[GIVEN RECORDS — start]

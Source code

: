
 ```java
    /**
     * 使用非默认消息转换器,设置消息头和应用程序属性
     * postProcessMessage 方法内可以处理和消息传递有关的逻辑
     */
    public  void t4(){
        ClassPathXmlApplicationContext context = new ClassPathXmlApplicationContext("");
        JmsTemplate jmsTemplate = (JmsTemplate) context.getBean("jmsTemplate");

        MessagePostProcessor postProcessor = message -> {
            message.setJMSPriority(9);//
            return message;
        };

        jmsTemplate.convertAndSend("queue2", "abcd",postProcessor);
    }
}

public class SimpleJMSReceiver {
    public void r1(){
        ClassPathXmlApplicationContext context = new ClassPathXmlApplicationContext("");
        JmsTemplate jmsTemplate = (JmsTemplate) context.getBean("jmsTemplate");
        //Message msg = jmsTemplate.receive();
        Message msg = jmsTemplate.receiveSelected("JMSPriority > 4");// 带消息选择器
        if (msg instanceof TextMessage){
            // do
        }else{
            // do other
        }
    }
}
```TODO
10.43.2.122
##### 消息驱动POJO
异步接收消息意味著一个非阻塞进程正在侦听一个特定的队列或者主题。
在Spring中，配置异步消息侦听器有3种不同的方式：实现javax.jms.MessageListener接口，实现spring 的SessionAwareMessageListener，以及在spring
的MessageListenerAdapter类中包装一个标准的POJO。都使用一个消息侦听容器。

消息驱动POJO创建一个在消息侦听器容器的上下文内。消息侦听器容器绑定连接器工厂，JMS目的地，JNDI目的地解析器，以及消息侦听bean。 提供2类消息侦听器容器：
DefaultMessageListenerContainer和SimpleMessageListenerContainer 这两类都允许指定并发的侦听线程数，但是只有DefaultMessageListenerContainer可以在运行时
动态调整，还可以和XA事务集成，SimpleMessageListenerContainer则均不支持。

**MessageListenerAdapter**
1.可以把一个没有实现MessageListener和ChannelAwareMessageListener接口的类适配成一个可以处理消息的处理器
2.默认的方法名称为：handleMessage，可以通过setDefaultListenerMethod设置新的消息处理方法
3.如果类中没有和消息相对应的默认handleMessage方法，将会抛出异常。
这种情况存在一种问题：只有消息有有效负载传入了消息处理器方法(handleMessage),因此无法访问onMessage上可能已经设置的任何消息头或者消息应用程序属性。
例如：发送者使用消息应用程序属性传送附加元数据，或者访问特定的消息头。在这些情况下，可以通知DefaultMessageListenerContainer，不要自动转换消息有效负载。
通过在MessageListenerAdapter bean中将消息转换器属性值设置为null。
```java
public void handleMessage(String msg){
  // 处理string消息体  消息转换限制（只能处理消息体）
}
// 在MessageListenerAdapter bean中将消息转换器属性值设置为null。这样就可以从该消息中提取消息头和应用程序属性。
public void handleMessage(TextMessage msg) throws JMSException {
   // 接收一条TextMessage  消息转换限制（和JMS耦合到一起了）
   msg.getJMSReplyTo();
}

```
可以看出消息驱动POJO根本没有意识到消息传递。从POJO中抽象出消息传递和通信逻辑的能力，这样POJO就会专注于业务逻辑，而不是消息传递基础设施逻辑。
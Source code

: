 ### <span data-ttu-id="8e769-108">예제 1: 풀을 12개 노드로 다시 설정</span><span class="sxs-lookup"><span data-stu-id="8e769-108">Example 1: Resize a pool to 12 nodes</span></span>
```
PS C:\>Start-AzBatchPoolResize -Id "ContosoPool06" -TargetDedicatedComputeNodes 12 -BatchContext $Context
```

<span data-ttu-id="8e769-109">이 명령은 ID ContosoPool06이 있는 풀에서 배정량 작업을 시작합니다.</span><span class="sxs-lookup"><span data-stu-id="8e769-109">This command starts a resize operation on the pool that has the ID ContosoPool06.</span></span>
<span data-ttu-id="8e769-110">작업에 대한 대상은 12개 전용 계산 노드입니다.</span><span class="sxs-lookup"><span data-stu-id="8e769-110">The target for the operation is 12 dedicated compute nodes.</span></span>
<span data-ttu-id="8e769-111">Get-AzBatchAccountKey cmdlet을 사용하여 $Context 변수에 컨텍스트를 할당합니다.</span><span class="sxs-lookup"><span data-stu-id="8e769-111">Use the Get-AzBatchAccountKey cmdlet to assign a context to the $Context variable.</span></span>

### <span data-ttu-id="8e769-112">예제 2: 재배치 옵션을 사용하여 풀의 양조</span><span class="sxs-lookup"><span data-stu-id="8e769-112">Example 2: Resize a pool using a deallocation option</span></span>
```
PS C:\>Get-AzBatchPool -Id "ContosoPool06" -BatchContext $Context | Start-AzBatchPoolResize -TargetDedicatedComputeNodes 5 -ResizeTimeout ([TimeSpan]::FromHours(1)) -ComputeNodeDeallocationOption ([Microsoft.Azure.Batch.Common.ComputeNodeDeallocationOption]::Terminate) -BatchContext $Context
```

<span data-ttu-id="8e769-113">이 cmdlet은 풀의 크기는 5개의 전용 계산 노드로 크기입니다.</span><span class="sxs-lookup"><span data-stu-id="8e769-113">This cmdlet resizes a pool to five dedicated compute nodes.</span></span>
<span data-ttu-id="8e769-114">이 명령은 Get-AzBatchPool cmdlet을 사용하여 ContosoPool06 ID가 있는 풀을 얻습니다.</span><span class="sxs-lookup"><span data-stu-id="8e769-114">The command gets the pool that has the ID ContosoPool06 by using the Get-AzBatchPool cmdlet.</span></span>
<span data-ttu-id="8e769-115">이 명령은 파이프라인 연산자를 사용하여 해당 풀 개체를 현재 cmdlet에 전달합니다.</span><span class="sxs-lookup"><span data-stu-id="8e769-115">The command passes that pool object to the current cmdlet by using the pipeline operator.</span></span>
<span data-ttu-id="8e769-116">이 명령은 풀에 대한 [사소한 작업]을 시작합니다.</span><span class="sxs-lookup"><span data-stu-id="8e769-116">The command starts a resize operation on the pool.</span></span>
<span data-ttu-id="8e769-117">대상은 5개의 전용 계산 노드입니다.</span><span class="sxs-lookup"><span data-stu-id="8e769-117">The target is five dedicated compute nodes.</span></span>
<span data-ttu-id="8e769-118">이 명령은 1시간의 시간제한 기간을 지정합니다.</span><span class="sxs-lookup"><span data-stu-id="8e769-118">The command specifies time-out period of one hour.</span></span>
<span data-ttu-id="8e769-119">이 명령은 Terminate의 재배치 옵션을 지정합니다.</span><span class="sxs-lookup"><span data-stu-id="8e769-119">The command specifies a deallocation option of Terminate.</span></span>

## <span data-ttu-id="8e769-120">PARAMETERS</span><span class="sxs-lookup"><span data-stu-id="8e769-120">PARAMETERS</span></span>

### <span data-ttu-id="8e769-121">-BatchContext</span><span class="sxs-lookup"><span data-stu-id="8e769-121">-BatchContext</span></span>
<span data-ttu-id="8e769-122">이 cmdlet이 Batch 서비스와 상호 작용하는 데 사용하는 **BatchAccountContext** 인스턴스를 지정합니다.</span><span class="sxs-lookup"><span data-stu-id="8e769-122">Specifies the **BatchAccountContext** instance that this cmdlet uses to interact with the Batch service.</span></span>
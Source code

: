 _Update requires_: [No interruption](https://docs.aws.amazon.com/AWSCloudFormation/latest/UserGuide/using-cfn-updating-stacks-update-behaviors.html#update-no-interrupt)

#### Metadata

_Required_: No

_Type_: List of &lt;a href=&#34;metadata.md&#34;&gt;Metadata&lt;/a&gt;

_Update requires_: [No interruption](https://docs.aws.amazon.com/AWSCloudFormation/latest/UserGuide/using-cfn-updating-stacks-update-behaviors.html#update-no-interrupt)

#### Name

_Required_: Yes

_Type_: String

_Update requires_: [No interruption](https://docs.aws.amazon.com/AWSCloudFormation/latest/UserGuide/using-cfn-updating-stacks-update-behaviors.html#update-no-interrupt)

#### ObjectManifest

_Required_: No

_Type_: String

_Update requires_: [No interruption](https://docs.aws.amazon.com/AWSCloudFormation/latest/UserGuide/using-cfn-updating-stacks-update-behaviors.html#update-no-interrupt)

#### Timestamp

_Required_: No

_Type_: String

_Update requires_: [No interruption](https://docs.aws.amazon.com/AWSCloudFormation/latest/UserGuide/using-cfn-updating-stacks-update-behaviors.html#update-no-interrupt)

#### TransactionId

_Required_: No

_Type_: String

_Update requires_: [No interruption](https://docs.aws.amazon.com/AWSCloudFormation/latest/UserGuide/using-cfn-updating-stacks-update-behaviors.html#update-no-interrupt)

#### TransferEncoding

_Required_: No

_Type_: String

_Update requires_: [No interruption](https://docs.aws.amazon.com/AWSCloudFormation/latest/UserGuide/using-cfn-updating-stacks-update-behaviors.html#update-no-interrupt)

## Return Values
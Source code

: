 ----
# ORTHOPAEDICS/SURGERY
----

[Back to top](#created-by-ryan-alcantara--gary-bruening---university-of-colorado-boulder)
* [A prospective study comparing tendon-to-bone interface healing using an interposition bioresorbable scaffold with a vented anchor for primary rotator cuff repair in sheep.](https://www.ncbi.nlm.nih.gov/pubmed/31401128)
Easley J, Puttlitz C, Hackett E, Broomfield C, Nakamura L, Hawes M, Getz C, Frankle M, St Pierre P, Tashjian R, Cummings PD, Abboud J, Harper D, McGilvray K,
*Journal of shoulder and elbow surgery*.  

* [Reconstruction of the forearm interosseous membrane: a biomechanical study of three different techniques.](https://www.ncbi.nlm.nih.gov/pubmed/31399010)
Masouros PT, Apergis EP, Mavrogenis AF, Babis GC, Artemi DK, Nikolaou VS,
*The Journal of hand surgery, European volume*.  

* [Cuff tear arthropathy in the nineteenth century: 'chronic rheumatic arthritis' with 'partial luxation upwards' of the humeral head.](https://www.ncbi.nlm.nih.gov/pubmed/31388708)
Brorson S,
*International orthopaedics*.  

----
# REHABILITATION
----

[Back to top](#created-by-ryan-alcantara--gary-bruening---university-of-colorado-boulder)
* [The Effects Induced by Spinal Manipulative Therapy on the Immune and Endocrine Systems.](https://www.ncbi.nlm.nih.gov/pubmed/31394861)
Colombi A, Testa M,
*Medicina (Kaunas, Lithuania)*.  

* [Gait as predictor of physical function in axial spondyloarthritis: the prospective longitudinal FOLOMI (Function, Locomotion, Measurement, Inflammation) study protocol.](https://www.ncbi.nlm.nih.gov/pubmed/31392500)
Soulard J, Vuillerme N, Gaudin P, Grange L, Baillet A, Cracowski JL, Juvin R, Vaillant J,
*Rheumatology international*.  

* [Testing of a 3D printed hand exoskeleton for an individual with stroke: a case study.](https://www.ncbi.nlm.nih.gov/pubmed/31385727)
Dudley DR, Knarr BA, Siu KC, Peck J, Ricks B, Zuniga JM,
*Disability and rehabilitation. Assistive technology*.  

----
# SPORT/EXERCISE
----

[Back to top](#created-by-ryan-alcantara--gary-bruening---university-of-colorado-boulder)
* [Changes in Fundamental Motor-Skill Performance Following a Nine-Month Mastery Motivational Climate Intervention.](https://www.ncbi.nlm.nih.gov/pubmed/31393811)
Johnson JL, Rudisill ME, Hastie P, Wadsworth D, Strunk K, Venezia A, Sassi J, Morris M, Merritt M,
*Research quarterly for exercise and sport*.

[GIVEN RECORDS — finish]

Your answer must consist only of the lines from the one with "Johnson JL, Rudisill" through the final line of the entries, each retyped exactly.

## EXERCISE ANSWER:
Johnson JL, Rudisill ME, Hastie P, Wadsworth D, Strunk K, Venezia A, Sassi J, Morris M, Merritt M,
*Research quarterly for exercise and sport*.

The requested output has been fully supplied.